*** Block opens ***

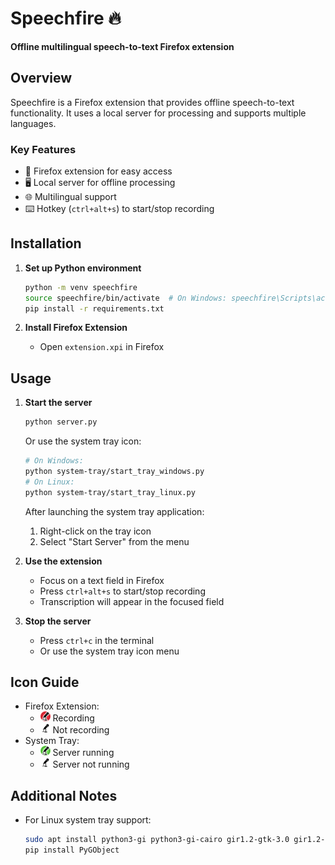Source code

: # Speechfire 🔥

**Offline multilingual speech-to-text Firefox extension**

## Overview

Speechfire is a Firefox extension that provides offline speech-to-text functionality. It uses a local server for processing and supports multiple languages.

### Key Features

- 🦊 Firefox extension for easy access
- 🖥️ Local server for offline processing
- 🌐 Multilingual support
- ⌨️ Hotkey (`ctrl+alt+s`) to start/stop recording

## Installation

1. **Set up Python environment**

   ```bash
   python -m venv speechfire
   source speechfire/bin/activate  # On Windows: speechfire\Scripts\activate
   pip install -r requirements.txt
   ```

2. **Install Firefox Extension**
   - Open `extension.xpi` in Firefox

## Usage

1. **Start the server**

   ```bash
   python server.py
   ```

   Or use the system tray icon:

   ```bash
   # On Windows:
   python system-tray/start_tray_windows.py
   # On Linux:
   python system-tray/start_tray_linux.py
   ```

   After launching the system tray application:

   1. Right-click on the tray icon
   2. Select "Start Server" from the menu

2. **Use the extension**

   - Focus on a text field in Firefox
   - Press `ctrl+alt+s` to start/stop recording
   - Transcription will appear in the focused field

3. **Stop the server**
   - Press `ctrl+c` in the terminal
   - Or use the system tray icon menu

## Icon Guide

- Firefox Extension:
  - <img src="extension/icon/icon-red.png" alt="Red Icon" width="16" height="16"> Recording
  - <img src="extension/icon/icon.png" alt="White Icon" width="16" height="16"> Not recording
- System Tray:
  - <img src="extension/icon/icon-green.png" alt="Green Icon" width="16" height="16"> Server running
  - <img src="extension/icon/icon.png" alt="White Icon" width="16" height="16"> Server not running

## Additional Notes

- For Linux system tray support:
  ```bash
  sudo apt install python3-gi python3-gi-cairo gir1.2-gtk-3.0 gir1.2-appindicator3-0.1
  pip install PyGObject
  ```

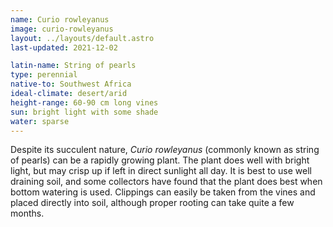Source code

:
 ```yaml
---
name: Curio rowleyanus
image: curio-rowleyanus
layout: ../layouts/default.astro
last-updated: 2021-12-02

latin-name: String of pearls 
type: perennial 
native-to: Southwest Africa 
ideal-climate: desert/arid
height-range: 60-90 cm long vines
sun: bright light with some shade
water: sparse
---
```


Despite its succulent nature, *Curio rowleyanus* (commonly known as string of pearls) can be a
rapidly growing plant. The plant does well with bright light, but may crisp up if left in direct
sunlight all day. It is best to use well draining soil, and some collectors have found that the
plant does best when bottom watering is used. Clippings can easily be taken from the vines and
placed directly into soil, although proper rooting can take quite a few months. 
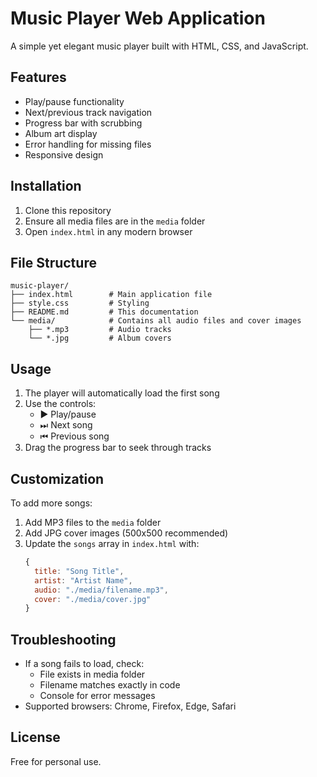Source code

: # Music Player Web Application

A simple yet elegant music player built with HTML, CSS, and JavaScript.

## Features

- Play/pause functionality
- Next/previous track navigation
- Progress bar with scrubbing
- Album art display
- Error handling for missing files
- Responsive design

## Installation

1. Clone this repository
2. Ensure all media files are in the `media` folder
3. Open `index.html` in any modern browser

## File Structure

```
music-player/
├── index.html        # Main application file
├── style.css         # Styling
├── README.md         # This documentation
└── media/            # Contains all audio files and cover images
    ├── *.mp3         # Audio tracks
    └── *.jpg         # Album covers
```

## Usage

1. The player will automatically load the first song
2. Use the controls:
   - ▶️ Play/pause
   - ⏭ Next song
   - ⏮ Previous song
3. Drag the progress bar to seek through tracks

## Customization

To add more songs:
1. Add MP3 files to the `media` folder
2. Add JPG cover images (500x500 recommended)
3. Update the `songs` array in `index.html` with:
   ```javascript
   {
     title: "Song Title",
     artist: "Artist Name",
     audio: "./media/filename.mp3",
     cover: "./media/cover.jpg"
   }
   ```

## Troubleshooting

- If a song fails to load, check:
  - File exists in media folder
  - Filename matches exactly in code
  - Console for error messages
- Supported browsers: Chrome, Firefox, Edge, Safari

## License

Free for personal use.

*** Block closes ***

Filter the listing above for the string "width" and copy every matching line.

  - <img src="extension/icon/icon-red.png" alt="Red Icon" width="16" height="16"> Recording
  - <img src="extension/icon/icon.png" alt="White Icon" width="16" height="16"> Not recording
  - <img src="extension/icon/icon-green.png" alt="Green Icon" width="16" height="16"> Server running
  - <img src="extension/icon/icon.png" alt="White Icon" width="16" height="16"> Server not running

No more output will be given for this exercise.